Eski Yunan müziği mitolojinin egemen olduğu Yunan yarımadası ve Girit adasında İ.Ö. 1400 yılına dek uzanır. O çağlardan ulaşan inançlara göre; Hermes, Hiyagnis ve Marsiyas "Lir" (Kelis) dediğimiz çalgıyla tek ve çift ilkel zurnanın (Aulos) yaratıcısıydı, Orfeus şarkıcıların en eskisiydi ve geleneksel ezginin (Nomoi) bulucusuydu.
İ.Ö. 8. ve 7. yüzyıllarda Yunan müziği üç yerde gelişim gösterdi: Bunlardan biri, gezgin şarkıcıların büyük mızraplı çalgı (Kitara) eşliğinde söyledikleri, tanrılar ve yiğitleri konu almış destanlar; ikincisi, Pan flütü (Sirinks) eşliğindeki kır müziği ve dansları; üçüncüsü dinsel törenler, düğün ve cenazelerde toplu olarak söylenen şarkılar.
İ.Ö. 7. yüzyılda profesyonem çalgıcıların halk konularını söyledikleri görülür.
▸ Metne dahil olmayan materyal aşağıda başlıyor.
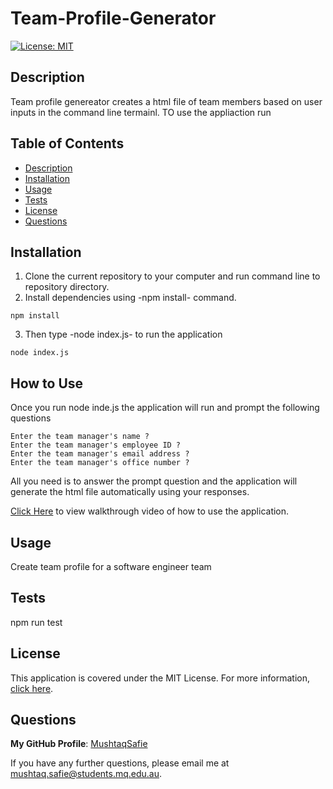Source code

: # Team-Profile-Generator
[![License: MIT](https://img.shields.io/badge/License-MIT-yellow.svg)](https://opensource.org/licenses/MIT)

## Description
Team profile genereator creates a html file of team members based on user inputs in the command line termainl. TO use the appliaction run 

## Table of Contents
- [Description](#Description)
- [Installation](#Installation)
- [Usage](#Usage)
- [Tests](#Tests)
- [License](#License)
- [Questions](#Questions)

## Installation
1. Clone the current repository to your computer and run command line to repository directory.
2. Install dependencies using -npm install- command.
```
npm install
```
3. Then type -node index.js- to run the application
```
node index.js
```

## How to Use
Once you run node inde.js the application will run and prompt the following questions
```
Enter the team manager's name ?
Enter the team manager's employee ID ?
Enter the team manager's email address ?
Enter the team manager's office number ?

```

All you need is to answer the prompt question and the application will generate the html file automatically using your responses.

[Click Here](https://drive.google.com/file/d/1jxbrEhsSHyNQBtOd_zqm-LFPxm8Zr_En/view) to view walkthrough video of how to use the application.

## Usage
Create team profile for a software engineer team


## Tests
npm run test


## License
This application is covered under the MIT License.
For more information, [click here](https://opensource.org/licenses/MIT).

## Questions
**My GitHub Profile**: [MushtaqSafie](https://github.com/MushtaqSafie)

If you have any further questions, please email me at [mushtaq.safie@students.mq.edu.au](mailto:mushtaq.safie@students.mq.edu.au).
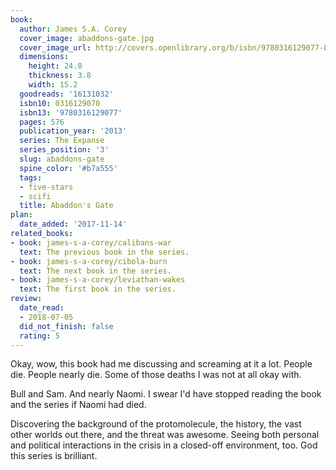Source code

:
 ```yaml
---
book:
  author: James S.A. Corey
  cover_image: abaddons-gate.jpg
  cover_image_url: http://covers.openlibrary.org/b/isbn/9780316129077-L.jpg
  dimensions:
    height: 24.0
    thickness: 3.8
    width: 15.2
  goodreads: '16131032'
  isbn10: 0316129070
  isbn13: '9780316129077'
  pages: 576
  publication_year: '2013'
  series: The Expanse
  series_position: '3'
  slug: abaddons-gate
  spine_color: '#b7a555'
  tags:
  - five-stars
  - scifi
  title: Abaddon's Gate
plan:
  date_added: '2017-11-14'
related_books:
- book: james-s-a-corey/calibans-war
  text: The previous book in the series.
- book: james-s-a-corey/cibola-burn
  text: The next book in the series.
- book: james-s-a-corey/leviathan-wakes
  text: The first book in the series.
review:
  date_read:
  - 2018-07-05
  did_not_finish: false
  rating: 5
---
```


Okay, wow, this book had me discussing and screaming at it a lot. People die. People nearly die. Some of those deaths I
was not at all okay with.

<div class="spoiler">Bull and Sam. And nearly Naomi. I swear I'd have stopped reading the book and the series if Naomi had died.</div>

Discovering the background of the protomolecule, the history, the vast other worlds out there, and the threat was
awesome. Seeing both personal and political interactions in the crisis in a closed-off environment, too. God this series
is brilliant.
Bu şarkılar "Lir" eşliğinde söyleniyordu ve günümüzde de kullanılan, duygusal anlamına gelen "lirik" deyimi burdan doğmuştu.
İ.Ö. 6. ve 5. yüzyıllarda "lirik sanat" Eskilos, Sofokles, Oyripides ve Aristofanes gibi yazar-müzikçilerin yazdığı klasik oyunlarla eridi, kayboldu. Müzik eşliksiz ya da (Aulos) ve (Lir) eşliğinde koro parçalarıydı, bu topluluk sahnede yorum ve haberleşme amacıyla kullanılıyordu. Dans (orkesis) sahne önündeki bir alanda (orkestra) yapılıyordu. Orkestra deyimi ilk İtalyan operalarıyla sahne önünde enstrüman grubunun yer aldığı çukur için kullanıldı.
Müzik sanatı günümüzdeki anlamından yoksundu ve eski Yunanlılar bu sanatı ilkel toplumlar gibi benimsemişlerdi. Müzik (Mousike) duygusal ve ruhsal bir genel eğitim sanatıydı, beden eğitiminin (Gimnopedia) yanındaydı, her ikisi de Yunan eğitiminin temelini oluşturuyordu. Platon müziğin bu önemini vurgulamış ve prensiplerin (Noumena) yalın doğa belirtisi (Fenomena) yanında müzikle soyutlanabileceğini söylemişti.
Yunan gamları yukarıdan aşağı inici gamlardaki dört seslik diziye (Tetrakord) dayanıyordu. Bu sistemin dört telli "Lir"den kaynaklandığı düşünülüyor. Grubun en alt ve en üst sesleri "dörtlü"yü verir. İki iç ses esnektir, aralık türlerini soy (Genus) sağlar. Dört seslerin ortak birleşimiyle yedi sesli dizi (armoniai) doğar.
Pitagoras (İ.Ö. 585-479) Yunan müzik kuramının kurucusudur ve bir kutu üzerine gerdiği tek bir telin (Monokord) titreşimiyle ses düzeninin temel aralıklarını saptamıştır. Mezopotamya ve Mısır'daki öğretmenlerinden edindiği bilgi sayesinde Pitagoras, kendisi ve öğrencileri müzik ve matematiğin beraberliğiyle Batı Düşün sistemi üzerinde derin etkiler yapan bir (Kozmologya) görüşünü savunmuşlardır.
Yunan müzik teorisinden Ortaçağ'da Romalı bilgin Boethius ve Araplar yararlanmışlardır. Eski Yunanlıların nasıl bir müzik yaptıklarına dair örnekler çok az bulunuyor. Notaların sayısı ise on beşi aşmıyor.